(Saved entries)
★ ★ ★ ★

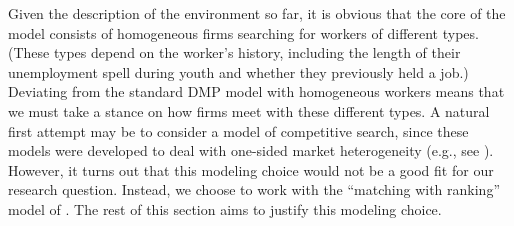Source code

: \documentclass[12pt]{article} %
\theoremstyle{definition}
\begin{document}
Given the description of the environment so far, it is obvious that the core of the model consists of homogeneous firms searching for workers of different types. (These types depend on the worker's history, including the length of their unemployment spell during youth and whether they previously held a job.) Deviating from the standard DMP model with homogeneous workers means that we must take a stance on how firms meet with these different types.
A natural first attempt may be to consider a model of competitive search, since these models were developed to deal with one-sided market heterogeneity (e.g., see  \citealt{montgomery1991equilibrium}). 
However, it turns out that this modeling choice would not be a good fit for our research question. Instead, we choose to work with the ``matching with ranking'' model of \cite{petrongolo2001looking}. The rest of this section aims to justify this modeling choice. 
\end{document}
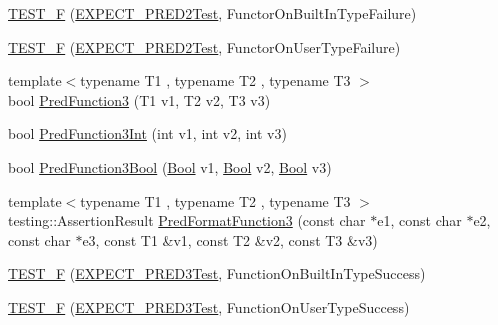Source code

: \begin{DoxyCompactItemize}
\item 
\mbox{\hyperlink{googletest-master_2googletest_2test_2gtest__pred__impl__unittest_8cc_abf5bb7d7ccccca88e88947d21091caf5}{T\+E\+S\+T\+\_\+F}} (\mbox{\hyperlink{googletest-master_2googletest_2test_2gtest__pred__impl__unittest_8cc_a232826190f0ba7ce5dffa1ced1219acc}{E\+X\+P\+E\+C\+T\+\_\+\+P\+R\+E\+D2\+Test}}, Functor\+On\+Built\+In\+Type\+Failure)
\item 
\mbox{\hyperlink{googletest-master_2googletest_2test_2gtest__pred__impl__unittest_8cc_aab4f3bf01d55a7228147db3c959fd830}{T\+E\+S\+T\+\_\+F}} (\mbox{\hyperlink{googletest-master_2googletest_2test_2gtest__pred__impl__unittest_8cc_a232826190f0ba7ce5dffa1ced1219acc}{E\+X\+P\+E\+C\+T\+\_\+\+P\+R\+E\+D2\+Test}}, Functor\+On\+User\+Type\+Failure)
\item 
{\footnotesize template$<$typename T1 , typename T2 , typename T3 $>$ }\\bool \mbox{\hyperlink{googletest-master_2googletest_2test_2gtest__pred__impl__unittest_8cc_a78a1ff258fe5a85da5b2645983311a70}{Pred\+Function3}} (T1 v1, T2 v2, T3 v3)
\item 
bool \mbox{\hyperlink{googletest-master_2googletest_2test_2gtest__pred__impl__unittest_8cc_a31b4c93e469feb1523b6073634c1ca4c}{Pred\+Function3\+Int}} (int v1, int v2, int v3)
\item 
bool \mbox{\hyperlink{googletest-master_2googletest_2test_2gtest__pred__impl__unittest_8cc_afa4ce2143c2ffedb2fa5d5f8cff6f6e6}{Pred\+Function3\+Bool}} (\mbox{\hyperlink{struct_bool}{Bool}} v1, \mbox{\hyperlink{struct_bool}{Bool}} v2, \mbox{\hyperlink{struct_bool}{Bool}} v3)
\item 
{\footnotesize template$<$typename T1 , typename T2 , typename T3 $>$ }\\testing\+::\+Assertion\+Result \mbox{\hyperlink{googletest-master_2googletest_2test_2gtest__pred__impl__unittest_8cc_abddc62e1faf4d19992a0acb69577e0f3}{Pred\+Format\+Function3}} (const char $\ast$e1, const char $\ast$e2, const char $\ast$e3, const T1 \&v1, const T2 \&v2, const T3 \&v3)
\item 
\mbox{\hyperlink{googletest-master_2googletest_2test_2gtest__pred__impl__unittest_8cc_a6f0143d40175fd8e84aba9b52e16f3fc}{T\+E\+S\+T\+\_\+F}} (\mbox{\hyperlink{googletest-master_2googletest_2test_2gtest__pred__impl__unittest_8cc_a15eb53ab3f302d7bfffe1352f3902eb4}{E\+X\+P\+E\+C\+T\+\_\+\+P\+R\+E\+D3\+Test}}, Function\+On\+Built\+In\+Type\+Success)
\item 
\mbox{\hyperlink{googletest-master_2googletest_2test_2gtest__pred__impl__unittest_8cc_a509632492410e91aa0d85ff1cdeaf1cc}{T\+E\+S\+T\+\_\+F}} (\mbox{\hyperlink{googletest-master_2googletest_2test_2gtest__pred__impl__unittest_8cc_a15eb53ab3f302d7bfffe1352f3902eb4}{E\+X\+P\+E\+C\+T\+\_\+\+P\+R\+E\+D3\+Test}}, Function\+On\+User\+Type\+Success)

\end{DoxyCompactItemize}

★ ★ ★ ★

**TASK DIRECTIONS:**
Without including the pictures, copy all of the data exactly.

**ANSWER FOR THE TASK:**
Source code

: \documentclass[12pt]{article} %
\theoremstyle{definition}
\begin{document}
Given the description of the environment so far, it is obvious that the core of the model consists of homogeneous firms searching for workers of different types. (These types depend on the worker's history, including the length of their unemployment spell during youth and whether they previously held a job.) Deviating from the standard DMP model with homogeneous workers means that we must take a stance on how firms meet with these different types.
A natural first attempt may be to consider a model of competitive search, since these models were developed to deal with one-sided market heterogeneity (e.g., see  \citealt{montgomery1991equilibrium}). 
However, it turns out that this modeling choice would not be a good fit for our research question. Instead, we choose to work with the ``matching with ranking'' model of \cite{petrongolo2001looking}. The rest of this section aims to justify this modeling choice. 
\end{document}
Source code

: \begin{DoxyCompactItemize}
\item 
\mbox{\hyperlink{googletest-master_2googletest_2test_2gtest__pred__impl__unittest_8cc_abf5bb7d7ccccca88e88947d21091caf5}{T\+E\+S\+T\+\_\+F}} (\mbox{\hyperlink{googletest-master_2googletest_2test_2gtest__pred__impl__unittest_8cc_a232826190f0ba7ce5dffa1ced1219acc}{E\+X\+P\+E\+C\+T\+\_\+\+P\+R\+E\+D2\+Test}}, Functor\+On\+Built\+In\+Type\+Failure)
\item 
\mbox{\hyperlink{googletest-master_2googletest_2test_2gtest__pred__impl__unittest_8cc_aab4f3bf01d55a7228147db3c959fd830}{T\+E\+S\+T\+\_\+F}} (\mbox{\hyperlink{googletest-master_2googletest_2test_2gtest__pred__impl__unittest_8cc_a232826190f0ba7ce5dffa1ced1219acc}{E\+X\+P\+E\+C\+T\+\_\+\+P\+R\+E\+D2\+Test}}, Functor\+On\+User\+Type\+Failure)
\item 
{\footnotesize template$<$typename T1 , typename T2 , typename T3 $>$ }\\bool \mbox{\hyperlink{googletest-master_2googletest_2test_2gtest__pred__impl__unittest_8cc_a78a1ff258fe5a85da5b2645983311a70}{Pred\+Function3}} (T1 v1, T2 v2, T3 v3)
\item 
bool \mbox{\hyperlink{googletest-master_2googletest_2test_2gtest__pred__impl__unittest_8cc_a31b4c93e469feb1523b6073634c1ca4c}{Pred\+Function3\+Int}} (int v1, int v2, int v3)
\item 
bool \mbox{\hyperlink{googletest-master_2googletest_2test_2gtest__pred__impl__unittest_8cc_afa4ce2143c2ffedb2fa5d5f8cff6f6e6}{Pred\+Function3\+Bool}} (\mbox{\hyperlink{struct_bool}{Bool}} v1, \mbox{\hyperlink{struct_bool}{Bool}} v2, \mbox{\hyperlink{struct_bool}{Bool}} v3)
\item 
{\footnotesize template$<$typename T1 , typename T2 , typename T3 $>$ }\\testing\+::\+Assertion\+Result \mbox{\hyperlink{googletest-master_2googletest_2test_2gtest__pred__impl__unittest_8cc_abddc62e1faf4d19992a0acb69577e0f3}{Pred\+Format\+Function3}} (const char $\ast$e1, const char $\ast$e2, const char $\ast$e3, const T1 \&v1, const T2 \&v2, const T3 \&v3)
\item 
\mbox{\hyperlink{googletest-master_2googletest_2test_2gtest__pred__impl__unittest_8cc_a6f0143d40175fd8e84aba9b52e16f3fc}{T\+E\+S\+T\+\_\+F}} (\mbox{\hyperlink{googletest-master_2googletest_2test_2gtest__pred__impl__unittest_8cc_a15eb53ab3f302d7bfffe1352f3902eb4}{E\+X\+P\+E\+C\+T\+\_\+\+P\+R\+E\+D3\+Test}}, Function\+On\+Built\+In\+Type\+Success)
\item 
\mbox{\hyperlink{googletest-master_2googletest_2test_2gtest__pred__impl__unittest_8cc_a509632492410e91aa0d85ff1cdeaf1cc}{T\+E\+S\+T\+\_\+F}} (\mbox{\hyperlink{googletest-master_2googletest_2test_2gtest__pred__impl__unittest_8cc_a15eb53ab3f302d7bfffe1352f3902eb4}{E\+X\+P\+E\+C\+T\+\_\+\+P\+R\+E\+D3\+Test}}, Function\+On\+User\+Type\+Success)

\end{DoxyCompactItemize}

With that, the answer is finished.